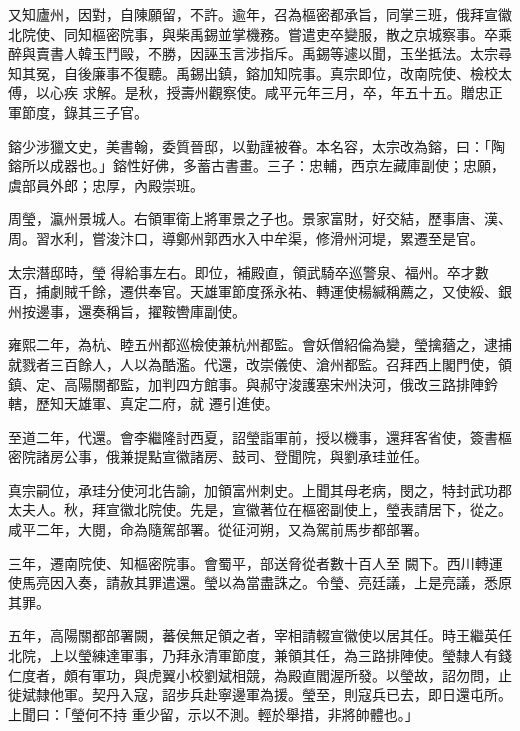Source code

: \begin{pinyinscope}
 又知廬州，因對，自陳願留，不許。逾年，召為樞密都承旨，同掌三班，俄拜宣徽北院使、同知樞密院事，與柴禹錫並掌機務。嘗遣吏卒變服，散之京城察事。卒乘醉與賣書人韓玉鬥毆，不勝，因誣玉言涉指斥。禹錫等遽以聞，玉坐抵法。太宗尋知其冤，自後廉事不復聽。禹錫出鎮，鎔加知院事。真宗即位，改南院使、檢校太傅，以心疾
 求解。是秋，授壽州觀察使。咸平元年三月，卒，年五十五。贈忠正軍節度，錄其三子官。



 鎔少涉獵文史，美書翰，委質晉邸，以勤謹被眷。本名容，太宗改為鎔，曰：「陶鎔所以成器也。」鎔性好佛，多蓄古書畫。三子：忠輔，西京左藏庫副使；忠願，虞部員外郎；忠厚，內殿崇班。



 周瑩，瀛州景城人。右領軍衛上將軍景之子也。景家富財，好交結，歷事唐、漢、周。習水利，嘗浚汴口，導鄭州郭西水入中牟渠，修滑州河堤，累遷至是官。



 太宗潛邸時，瑩
 得給事左右。即位，補殿直，領武騎卒巡警泉、福州。卒才數百，捕劇賊千餘，遷供奉官。天雄軍節度孫永祐、轉運使楊緘稱薦之，又使綏、銀州按邊事，還奏稱旨，擢鞍轡庫副使。



 雍熙二年，為杭、睦五州都巡檢使兼杭州都監。會妖僧紹倫為變，瑩擒蕕之，逮捕就戮者三百餘人，人以為酷濫。代還，改崇儀使、滄州都監。召拜西上閣門使，領鎮、定、高陽關都監，加判四方館事。與郝守浚護塞宋州決河，俄改三路排陣鈐轄，歷知天雄軍、真定二府，就
 遷引進使。



 至道二年，代還。會李繼隆討西夏，詔瑩詣軍前，授以機事，還拜客省使，簽書樞密院諸房公事，俄兼提點宣徽諸房、鼓司、登聞院，與劉承珪並任。



 真宗嗣位，承珪分使河北告諭，加領富州刺史。上聞其母老病，閔之，特封武功郡太夫人。秋，拜宣徽北院使。先是，宣徽著位在樞密副使上，瑩表請居下，從之。咸平二年，大閱，命為隨駕部署。從征河朔，又為駕前馬步都部署。



 三年，遷南院使、知樞密院事。會蜀平，部送脅從者數十百人至
 闕下。西川轉運使馬亮因入奏，請赦其罪遣還。瑩以為當盡誅之。令瑩、亮廷議，上是亮議，悉原其罪。



 五年，高陽關都部署闕，蕃侯無足領之者，宰相請輟宣徽使以居其任。時王繼英任北院，上以瑩練達軍事，乃拜永清軍節度，兼領其任，為三路排陣使。瑩隸人有錢仁度者，頗有軍功，與虎翼小校劉斌相競，為殿直閻渥所發。以瑩故，詔勿問，止徙斌隸他軍。契丹入寇，詔步兵赴寧邊軍為援。瑩至，則寇兵已去，即日還屯所。上聞曰：「瑩何不持
 重少留，示以不測。輕於舉措，非將帥體也。」




\end{pinyinscope}
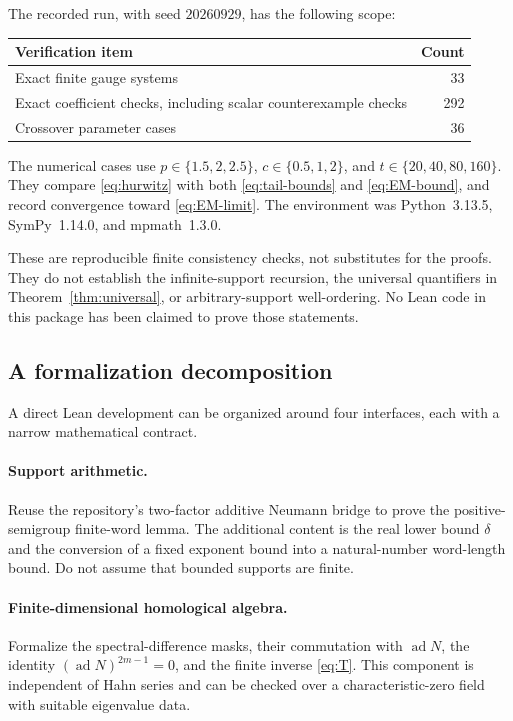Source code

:\documentclass[11pt,a4paper]{article}
\numberwithin{equation}{section}
\theoremstyle{definition}
\theoremstyle{remark}
\newcommand{\ad}{\operatorname{ad}}
\begin{document}
The recorded run, with seed $20260929$, has the following scope:
\begin{center}
\begin{tabular}{lr}
\toprule
Verification item & Count\\
\midrule
Exact finite gauge systems & 33\\
Exact coefficient checks, including scalar counterexample checks & 292\\
Crossover parameter cases & 36\\
\bottomrule
\end{tabular}
\end{center}
The numerical cases use $p\in\{1.5,2,2.5\}$,
$c\in\{0.5,1,2\}$, and $t\in\{20,40,80,160\}$. They compare
\eqref{eq:hurwitz} with both \eqref{eq:tail-bounds} and
\eqref{eq:EM-bound}, and record convergence toward
\eqref{eq:EM-limit}. The environment was Python~3.13.5,
SymPy~1.14.0, and mpmath~1.3.0.

These are reproducible finite consistency checks, not substitutes for the
proofs. They do not establish the infinite-support recursion, the universal
quantifiers in Theorem~\ref{thm:universal}, or arbitrary-support
well-ordering. No Lean code in this package has been claimed to prove those
statements.

\subsection{A formalization decomposition}
A direct Lean development can be organized around four interfaces, each
with a narrow mathematical contract.

\paragraph{Support arithmetic.}
Reuse the repository's two-factor additive Neumann bridge to prove the
positive-semigroup finite-word lemma. The additional content is the real
lower bound $\delta$ and the conversion of a fixed exponent bound into a
natural-number word-length bound. Do not assume that bounded supports are
finite.

\paragraph{Finite-dimensional homological algebra.}
Formalize the spectral-difference masks, their commutation with $\ad N$,
the identity $(\ad N)^{2m-1}=0$, and the finite inverse
\eqref{eq:T}. This component is independent of Hahn series and can be
checked over a characteristic-zero field with suitable eigenvalue data.
\end{document}
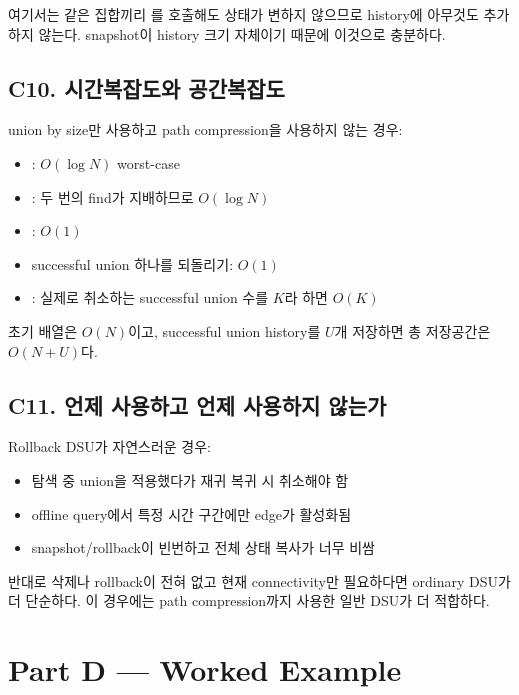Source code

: 여기서는 같은 집합끼리 를 호출해도 상태가 변하지 않으므로 history에 아무것도 추가하지 않는다. snapshot이 history 크기 자체이기 때문에 이것으로 충분하다.

\subsection{C10. 시간복잡도와 공간복잡도}
union by size만 사용하고 path compression을 사용하지 않는 경우:
\begin{itemize}
\item {}: $O(\log N)$ worst-case
\item {}: 두 번의 find가 지배하므로 $O(\log N)$
\item {}: $O(1)$
\item successful union 하나를 되돌리기: $O(1)$
\item {}: 실제로 취소하는 successful union 수를 $K$라 하면 $O(K)$
\end{itemize}

초기 배열은 $O(N)$이고, successful union history를 $U$개 저장하면 총 저장공간은 $O(N+U)$다.

\subsection{C11. 언제 사용하고 언제 사용하지 않는가}
Rollback DSU가 자연스러운 경우:
\begin{itemize}
\item 탐색 중 union을 적용했다가 재귀 복귀 시 취소해야 함
\item offline query에서 특정 시간 구간에만 edge가 활성화됨
\item snapshot/rollback이 빈번하고 전체 상태 복사가 너무 비쌈
\end{itemize}

반대로 삭제나 rollback이 전혀 없고 현재 connectivity만 필요하다면 ordinary DSU가 더 단순하다. 이 경우에는 path compression까지 사용한 일반 DSU가 더 적합하다.

\section{Part D --- Worked Example}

◆ **AIM OF THE EXERCISE**: Could the lines from the first entry through the line that contains "周瑩，瀛州景城人。右領軍衛上" be copied exactly, with all pictures left out?

◆ **YOUR SOLUTION**:
Source code

: \begin{pinyinscope}
 又知廬州，因對，自陳願留，不許。逾年，召為樞密都承旨，同掌三班，俄拜宣徽北院使、同知樞密院事，與柴禹錫並掌機務。嘗遣吏卒變服，散之京城察事。卒乘醉與賣書人韓玉鬥毆，不勝，因誣玉言涉指斥。禹錫等遽以聞，玉坐抵法。太宗尋知其冤，自後廉事不復聽。禹錫出鎮，鎔加知院事。真宗即位，改南院使、檢校太傅，以心疾
 求解。是秋，授壽州觀察使。咸平元年三月，卒，年五十五。贈忠正軍節度，錄其三子官。



 鎔少涉獵文史，美書翰，委質晉邸，以勤謹被眷。本名容，太宗改為鎔，曰：「陶鎔所以成器也。」鎔性好佛，多蓄古書畫。三子：忠輔，西京左藏庫副使；忠願，虞部員外郎；忠厚，內殿崇班。



 周瑩，瀛州景城人。右領軍衛上將軍景之子也。景家富財，好交結，歷事唐、漢、周。習水利，嘗浚汴口，導鄭州郭西水入中牟渠，修滑州河堤，累遷至是官。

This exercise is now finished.